Мама. Да, да, да… я ему говорила…
Дядя Гоша. Правда, тут роль играет хозяйка…
Мама. Я виновата?
Дядя Гоша. Я уж не знаю…
Мама. С моим больным сердцем…
Папа. Я вас прошу, прекратите!
Дядя Гоша. Ведь вам карты в руки… Новейший шкаф… я в одном доме видел… Я вам добра желаю. Я от души, так сказать. Мне-то всё равно. Но на вашем бы месте…
Папа. Что на нашем месте?
Дядя Гоша. Я купил бы отличный шкаф.
Папа. Ещё что?
Дядя Гоша. Купил бы отличную люстру. Ведь вам карты в руки!
Папа. Скажи, пожалуйста, почему мне карты в руки? Я совершенно не понял.
Дядя Гоша. Ведь ты музыкант. Так сказать, эстетически - музыкальное движение души. Правильно я говорю? Я, брат, всё понимаю. Я вашего брата знаю. Культурный ты человек или нет? Ведь у тебя есть деньги. Ты тратишь их не туда. Понимаешь? Они не туда идут! Ты подумай, ведь я для тебя, для твоей же пользы, ведь я тебе только добра желаю!
А папа спит. Он уже ничего не слышит. Так и не узнает он этого! Так и будет он тратить их не туда.

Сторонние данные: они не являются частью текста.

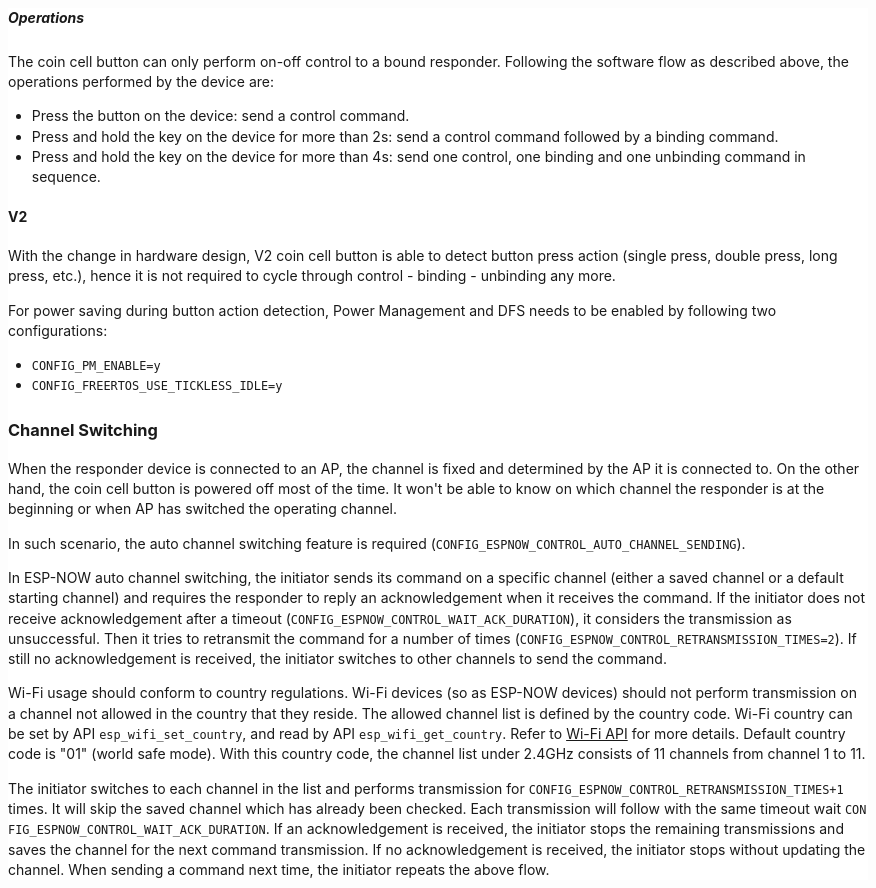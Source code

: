 ##### Operations

The coin cell button can only perform on-off control to a bound responder. Following the software flow as described above, the operations performed by the device are:

- Press the button on the device: send a control command.
- Press and hold the key on the device for more than 2s: send a control command followed by a binding command.
- Press and hold the key on the device for more than 4s: send one control, one binding and one unbinding command in sequence.

#### V2

With the change in hardware design, V2 coin cell button is able to detect button press action (single press, double press, long press, etc.), hence it is not required to cycle through control - binding - unbinding any more.

For power saving during button action detection, Power Management and DFS needs to be enabled by following two configurations:
- `CONFIG_PM_ENABLE=y`
- `CONFIG_FREERTOS_USE_TICKLESS_IDLE=y`

### Channel Switching

When the responder device is connected to an AP, the channel is fixed and determined by the AP it is connected to. On the other hand, the coin cell button is powered off most of the time. It won't be able to know on which channel the responder is at the beginning or when AP has switched the operating channel.

In such scenario, the auto channel switching feature is required (`CONFIG_ESPNOW_CONTROL_AUTO_CHANNEL_SENDING`).

In ESP-NOW auto channel switching, the initiator sends its command on a specific channel (either a saved channel or a default starting channel) and requires the responder to reply an acknowledgement when it receives the command. If the initiator does not receive acknowledgement after a timeout (`CONFIG_ESPNOW_CONTROL_WAIT_ACK_DURATION`), it considers the transmission as unsuccessful. Then it tries to retransmit the command for a number of times (`CONFIG_ESPNOW_CONTROL_RETRANSMISSION_TIMES=2`). If still no acknowledgement is received, the initiator switches to other channels to send the command.

Wi-Fi usage should conform to country regulations. Wi-Fi devices (so as ESP-NOW devices) should not perform transmission on a channel not allowed in the country that they reside. The allowed channel list is defined by the country code. Wi-Fi country can be set by API `esp_wifi_set_country`, and read by API `esp_wifi_get_country`. Refer to [Wi-Fi API](https://docs.espressif.com/projects/esp-idf/en/latest/esp32/api-reference/network/esp_wifi.html) for more details. Default country code is "01" (world safe mode). With this country code, the channel list under 2.4GHz consists of 11 channels from channel 1 to 11.

The initiator switches to each channel in the list and performs transmission for `CONFIG_ESPNOW_CONTROL_RETRANSMISSION_TIMES+1` times. It will skip the saved channel which has already been checked. Each transmission will follow with the same timeout wait `CONFIG_ESPNOW_CONTROL_WAIT_ACK_DURATION`. If an acknowledgement is received, the initiator stops the remaining transmissions and saves the channel for the next command transmission. If no acknowledgement is received, the initiator stops without updating the channel. When sending a command next time, the initiator repeats the above flow.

Так и не купит шкафа мой папа. И люстру тоже не купит. Он спит. И ничего не слышит. А то, что слышал, - забыл. Что же делать. Такой человек мой папа!
Наши гости уходят. Вздыхает Олимпиада Васильевна. А папа спит.

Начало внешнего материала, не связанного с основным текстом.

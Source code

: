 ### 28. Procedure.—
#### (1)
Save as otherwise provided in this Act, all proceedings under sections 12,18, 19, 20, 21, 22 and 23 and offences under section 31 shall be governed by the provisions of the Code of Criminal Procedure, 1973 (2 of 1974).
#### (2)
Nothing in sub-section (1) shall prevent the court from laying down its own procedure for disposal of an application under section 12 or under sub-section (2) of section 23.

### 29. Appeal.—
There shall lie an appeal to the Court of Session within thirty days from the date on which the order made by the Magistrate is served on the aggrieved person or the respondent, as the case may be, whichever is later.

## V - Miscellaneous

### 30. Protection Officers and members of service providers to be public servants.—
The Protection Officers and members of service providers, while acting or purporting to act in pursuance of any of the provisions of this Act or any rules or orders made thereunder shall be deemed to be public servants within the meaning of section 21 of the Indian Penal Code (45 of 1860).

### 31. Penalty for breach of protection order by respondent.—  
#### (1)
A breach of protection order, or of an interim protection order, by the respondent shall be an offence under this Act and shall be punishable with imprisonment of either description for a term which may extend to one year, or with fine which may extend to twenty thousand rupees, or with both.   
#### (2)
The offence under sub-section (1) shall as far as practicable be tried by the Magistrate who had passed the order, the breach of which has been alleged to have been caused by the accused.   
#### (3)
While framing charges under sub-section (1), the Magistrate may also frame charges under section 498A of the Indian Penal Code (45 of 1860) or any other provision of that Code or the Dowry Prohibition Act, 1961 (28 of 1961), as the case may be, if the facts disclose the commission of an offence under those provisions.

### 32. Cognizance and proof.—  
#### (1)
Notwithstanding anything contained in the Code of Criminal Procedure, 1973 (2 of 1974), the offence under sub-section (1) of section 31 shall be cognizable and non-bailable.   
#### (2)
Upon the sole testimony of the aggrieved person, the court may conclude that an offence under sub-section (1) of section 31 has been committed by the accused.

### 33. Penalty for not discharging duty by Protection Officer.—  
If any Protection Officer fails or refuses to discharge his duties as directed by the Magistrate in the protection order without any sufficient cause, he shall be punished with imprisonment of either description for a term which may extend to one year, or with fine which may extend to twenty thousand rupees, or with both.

Я иду закрывать за ними дверь. Даю на прощание щелчок Мишке. Он кидается дать мне ответный щелчок. Но поздно. Я быстро захлопнул дверь.
– Красивая женщина, - говорит мама.
– А Гоша такой романтичный!
А папа спит.
9. Старик Ливерпуль и папа
Папа курил свою трубку. Дым из трубки шёл вверх, к потолку. Старик Ливерпуль дул на чай и грыз сахар. У него все зубы целые. Мама спрашивает всякий раз: "И как это вы сохранили зубы?" Он постукивает по зубам ногтями и говорит, что ел крабов, омаров и жёлуди.
Папа мой тоже говорит, что он ел жёлуди.
Мама машет рукой и смеётся. Не верит она в то, что папа ел жёлуди.
– Дорогой Ливерпуль, - говорит мама, - что за чушь?
Они думали, что я сплю, но я не спал, а приоткрыл даже чуточку дверь, чтобы видеть их лица.
Старик Ливерпуль любит папу. Когда папа мой плавал юнгой (это было давно), он был в краях Ливерпуля. И хотя это было давно, папа помнит, какие там были деревья, дома, даже небо…
Старик Ливерпуль. Да, да, да, точно такое небо!